Maybe. I hope macros can do it. It's going to be very hard to match the power of mixins, though. In particular, the case where symbol names are embedded in a string seems to be useful, important, and difficult.
July 25, 2007
"Pragma" <ericanderton@yahoo.removeme.com> wrote in message news:f85gh5$g8l$1@digitalmars.com...
<snip>
> It kinda makes me wish D had a __UNIQUE__ symbol (reliably unique for a given module/compilation unit?)  for this kind of stuff.
>
> const char[] sym = __UNIQUE__;
> mixin("for (int " ~ sym ~ "=0; " ~ sym ~ "<10; ++" ~ sym ~ ") { func(" ~ sym ~ "); }");

Why create a workaround for this language deficiency rather than fixing it?

http://www.digitalmars.com/d/pretod.html#mixins
"Mixins create a scope, macros do not."
"Mixins automatically create unique identifiers as required using a standard algorithm, macros have to do it manually with kludgy token pasting."
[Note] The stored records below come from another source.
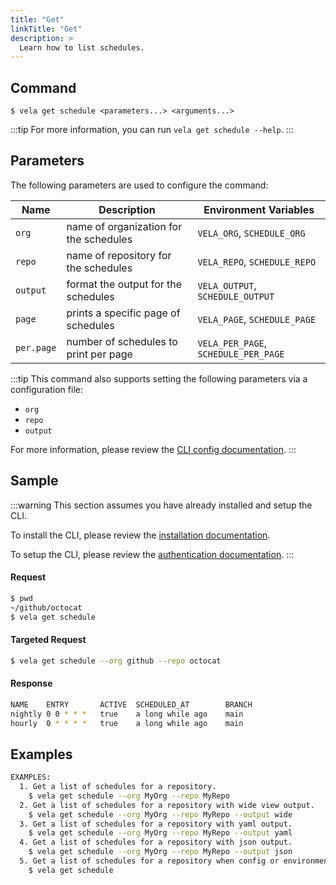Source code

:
 ```yaml
---
title: "Get"
linkTitle: "Get"
description: >
  Learn how to list schedules.
---
```


## Command

```
$ vela get schedule <parameters...> <arguments...>
```

:::tip
For more information, you can run `vela get schedule --help`.
:::

## Parameters

The following parameters are used to configure the command:

| Name       | Description                            | Environment Variables                |
|------------|----------------------------------------|--------------------------------------|
| `org`      | name of organization for the schedules | `VELA_ORG`, `SCHEDULE_ORG`           |
| `repo`     | name of repository for the schedules   | `VELA_REPO`, `SCHEDULE_REPO`         |
| `output`   | format the output for the schedules    | `VELA_OUTPUT`, `SCHEDULE_OUTPUT`     |
| `page`     | prints a specific page of schedules    | `VELA_PAGE`, `SCHEDULE_PAGE`         |
| `per.page` | number of schedules to print per page  | `VELA_PER_PAGE`, `SCHEDULE_PER_PAGE` |

:::tip
This command also supports setting the following parameters via a configuration file:

- `org`
- `repo`
- `output`

For more information, please review the [CLI config documentation](/docs/reference/cli/config/config.md).
:::

## Sample

:::warning
This section assumes you have already installed and setup the CLI.

To install the CLI, please review the [installation documentation](/docs/reference/cli/install.md).

To setup the CLI, please review the [authentication documentation](/docs/reference/cli/authentication.md).
:::

#### Request

```sh
$ pwd
~/github/octocat
$ vela get schedule
```

#### Targeted Request

```sh
$ vela get schedule --org github --repo octocat
```

#### Response
```sh
NAME   	ENTRY    	ACTIVE	SCHEDULED_AT    	BRANCH
nightly	0 0 * * *	true  	a long while ago	main  
hourly 	0 * * * *	true  	a long while ago	main  
```

## Examples

```sh
EXAMPLES:
  1. Get a list of schedules for a repository.
    $ vela get schedule --org MyOrg --repo MyRepo
  2. Get a list of schedules for a repository with wide view output.
    $ vela get schedule --org MyOrg --repo MyRepo --output wide
  3. Get a list of schedules for a repository with yaml output.
    $ vela get schedule --org MyOrg --repo MyRepo --output yaml
  4. Get a list of schedules for a repository with json output.
    $ vela get schedule --org MyOrg --repo MyRepo --output json
  5. Get a list of schedules for a repository when config or environment variables are set.
    $ vela get schedule
```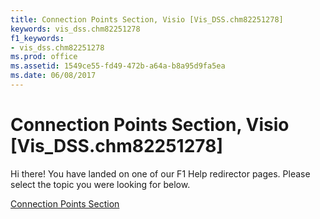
 ```yaml
---
title: Connection Points Section, Visio [Vis_DSS.chm82251278]
keywords: vis_dss.chm82251278
f1_keywords:
- vis_dss.chm82251278
ms.prod: office
ms.assetid: 1549ce55-fd49-472b-a64a-b8a95d9fa5ea
ms.date: 06/08/2017
---
```



# Connection Points Section, Visio [Vis_DSS.chm82251278]

Hi there! You have landed on one of our F1 Help redirector pages. Please select the topic you were looking for below.

[Connection Points Section](http://msdn.microsoft.com/library/e0c9d25d-933c-1c46-2cdd-3fa6ba3e56af%28Office.15%29.aspx)

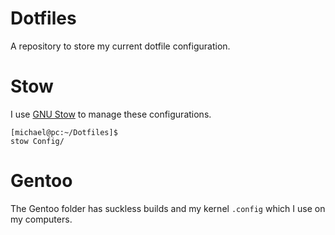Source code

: # Dotfiles
A repository to store my current dotfile configuration.

# Stow
I use [GNU Stow](https://www.gnu.org/software/stow/) to manage these configurations.

```
[michael@pc:~/Dotfiles]$
stow Config/
```
# Gentoo
The Gentoo folder has suckless builds and my kernel `.config` which I use on my computers.

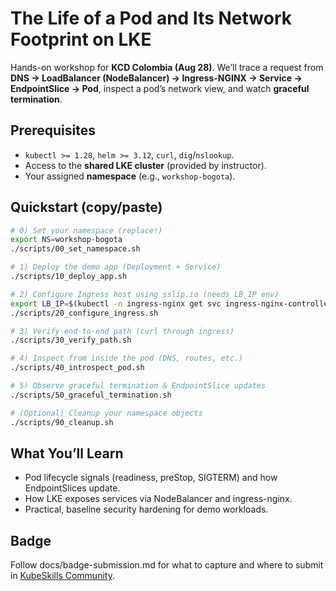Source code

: # The Life of a Pod and Its Network Footprint on LKE

Hands-on workshop for **KCD Colombia (Aug 28)**. We’ll trace a request from **DNS → LoadBalancer (NodeBalancer) → Ingress-NGINX → Service → EndpointSlice → Pod**, inspect a pod’s network view, and watch **graceful termination**.

## Prerequisites
- `kubectl >= 1.28`, `helm >= 3.12`, `curl`, `dig`/`nslookup`.
- Access to the **shared LKE cluster** (provided by instructor).
- Your assigned **namespace** (e.g., `workshop-bogota`).

## Quickstart (copy/paste)

```bash
# 0) Set your namespace (replace!)
export NS=workshop-bogota
./scripts/00_set_namespace.sh

# 1) Deploy the demo app (Deployment + Service)
./scripts/10_deploy_app.sh

# 2) Configure Ingress host using sslip.io (needs LB_IP env)
export LB_IP=$(kubectl -n ingress-nginx get svc ingress-nginx-controller -o jsonpath='{.status.loadBalancer.ingress[0].ip}')
./scripts/20_configure_ingress.sh

# 3) Verify end-to-end path (curl through ingress)
./scripts/30_verify_path.sh

# 4) Inspect from inside the pod (DNS, routes, etc.)
./scripts/40_introspect_pod.sh

# 5) Observe graceful termination & EndpointSlice updates
./scripts/50_graceful_termination.sh

# (Optional) Cleanup your namespace objects
./scripts/90_cleanup.sh
```

## What You’ll Learn
- Pod lifecycle signals (readiness, preStop, SIGTERM) and how EndpointSlices update.
- How LKE exposes services via NodeBalancer and ingress-nginx.
- Practical, baseline security hardening for demo workloads.

## Badge
Follow docs/badge-submission.md for what to capture and where to submit in [KubeSkills Community](https://community.kubeskills.com).
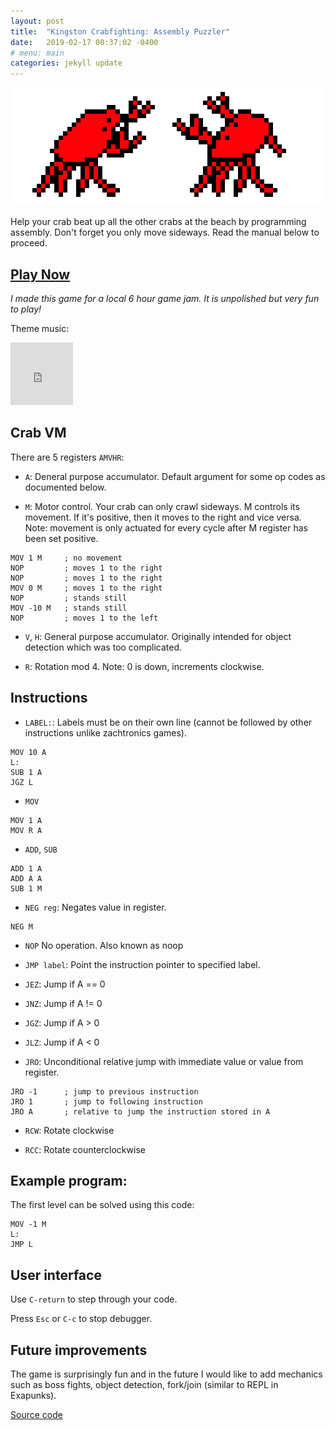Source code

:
 ```yaml
---
layout: post
title:  "Kingston Crabfighting: Assembly Puzzler"
date:   2019-02-17 00:37:02 -0400
# menu: main
categories: jekyll update
---
```


![gif](/static/crabs/gif.gif)

Help your crab beat up all the other crabs at the beach by programming assembly. Don't forget you only move sideways. Read the manual below to proceed.

## <a href="/static/crabs/index.html" target="_blank">Play Now</a>

*I made this game for a local 6 hour game jam. It is unpolished but very fun to play!*

Theme music:

<iframe width="100" height="100" src="https://www.youtube-nocookie.com/embed/gzVb5nYlKzk" frameborder="0" allow="accelerometer; autoplay; encrypted-media; gyroscope; picture-in-picture" allowfullscreen></iframe>

## Crab VM

There are 5 registers `AMVHR`:

* `A`:  Deneral purpose accumulator. Default argument for some op codes as documented below.

* `M`: Motor control. Your crab can only crawl sideways. M controls its movement. If it's positive, then it moves to the right and vice versa. Note: movement is only actuated for every cycle after M register has been set positive.

```
MOV 1 M     ; no movement
NOP         ; moves 1 to the right
NOP         ; moves 1 to the right
MOV 0 M     ; moves 1 to the right
NOP         ; stands still
MOV -10 M   ; stands still
NOP         ; moves 1 to the left
```

* `V`, `H`:  General purpose accumulator. Originally intended for object detection which was too complicated.

* `R`: Rotation mod 4. Note: 0 is down, increments clockwise.

## Instructions

* `LABEL:`: Labels must be on their own line (cannot be followed by other instructions unlike zachtronics games).

```
MOV 10 A
L:
SUB 1 A
JGZ L
```

* `MOV`

```
MOV 1 A
MOV R A
```

* `ADD`, `SUB`

```
ADD 1 A
ADD A A
SUB 1 M
```

* `NEG reg`: Negates value in register.

```
NEG M
```

* `NOP` No operation. Also known as noop

* `JMP label`: Point the instruction pointer to specified label.

* `JEZ`: Jump if A == 0

* `JNZ`: Jump if A != 0

* `JGZ`: Jump if A > 0

* `JLZ`: Jump if A < 0

* `JRO`: Unconditional relative jump with immediate value or value from register.

```
JRO -1      ; jump to previous instruction
JRO 1       ; jump to following instruction
JRO A       ; relative to jump the instruction stored in A
```

* `RCW`: Rotate clockwise

* `RCC`: Rotate counterclockwise


## Example program:

The first level can be solved using this code:

```
MOV -1 M
L:
JMP L
```

## User interface

Use `C-return` to step through your code.

Press `Esc` or `C-c` to stop debugger.

## Future improvements

The game is surprisingly fun and in the future I would like to add mechanics such as boss fights, object detection, fork/join (similar to REPL in Exapunks).

[Source code](https://github.com/rickyhan/crabs)
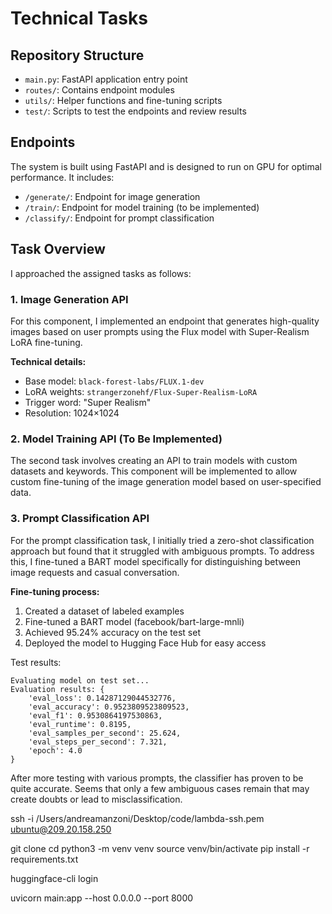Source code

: # Technical Tasks

## Repository Structure

- `main.py`: FastAPI application entry point
- `routes/`: Contains endpoint modules
- `utils/`: Helper functions and fine-tuning scripts
- `test/`: Scripts to test the endpoints and review results

## Endpoints

The system is built using FastAPI and is designed to run on GPU for optimal performance. It includes:

- `/generate/`: Endpoint for image generation
- `/train/`: Endpoint for model training (to be implemented)
- `/classify/`: Endpoint for prompt classification

## Task Overview

I approached the assigned tasks as follows:

### 1. Image Generation API

For this component, I implemented an endpoint that generates high-quality images based on user prompts using the Flux model with Super-Realism LoRA fine-tuning.

**Technical details:**

- Base model: `black-forest-labs/FLUX.1-dev`
- LoRA weights: `strangerzonehf/Flux-Super-Realism-LoRA`
- Trigger word: "Super Realism"
- Resolution: 1024×1024

### 2. Model Training API (To Be Implemented)

The second task involves creating an API to train models with custom datasets and keywords. This component will be implemented to allow custom fine-tuning of the image generation model based on user-specified data.

### 3. Prompt Classification API

For the prompt classification task, I initially tried a zero-shot classification approach but found that it struggled with ambiguous prompts. To address this, I fine-tuned a BART model specifically for distinguishing between image requests and casual conversation.

**Fine-tuning process:**

1. Created a dataset of labeled examples
2. Fine-tuned a BART model (facebook/bart-large-mnli)
3. Achieved 95.24% accuracy on the test set
4. Deployed the model to Hugging Face Hub for easy access

Test results:

```
Evaluating model on test set...
Evaluation results: {
    'eval_loss': 0.14287129044532776,
    'eval_accuracy': 0.9523809523809523,
    'eval_f1': 0.9530864197530863,
    'eval_runtime': 0.8195,
    'eval_samples_per_second': 25.624,
    'eval_steps_per_second': 7.321,
    'epoch': 4.0
}
```

After more testing with various prompts, the classifier has proven to be quite accurate. Seems that only a few ambiguous cases remain that may create doubts or lead to misclassification.

ssh -i /Users/andreamanzoni/Desktop/code/lambda-ssh.pem ubuntu@209.20.158.250

git clone <your-repo-url>
cd <your-repo-directory>
python3 -m venv venv
source venv/bin/activate
pip install -r requirements.txt

huggingface-cli login

uvicorn main:app --host 0.0.0.0 --port 8000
This of course applies to template mixins.  But why not make these points apply to text mixins just the same?

Stewart. 

July 25, 2007
Stewart Gordon wrote:

> "Pragma" <ericanderton@yahoo.removeme.com> wrote in message
> news:f85gh5$g8l$1@digitalmars.com...
> <snip>
>> It kinda makes me wish D had a __UNIQUE__ symbol (reliably unique for a given module/compilation unit?)  for this kind of stuff.
>>
>> const char[] sym = __UNIQUE__;
>> mixin("for (int " ~ sym ~ "=0; " ~ sym ~ "<10; ++" ~ sym ~ ") { func(" ~
>> sym ~ "); }");
> 
> Why create a workaround for this language deficiency rather than fixing it?
> 
> http://www.digitalmars.com/d/pretod.html#mixins
> "Mixins create a scope, macros do not."
> "Mixins automatically create unique identifiers as required using a
> standard algorithm, macros have to do it manually with kludgy token
> pasting."
> 
> This of course applies to template mixins.  But why not make these points apply to text mixins just the same?

Or extend templates to contain statements so you get three flies with one hit: macros, a fix to this problem & syntax highlighting back. Well, not completely, but the other deficiencies should be obvious by then.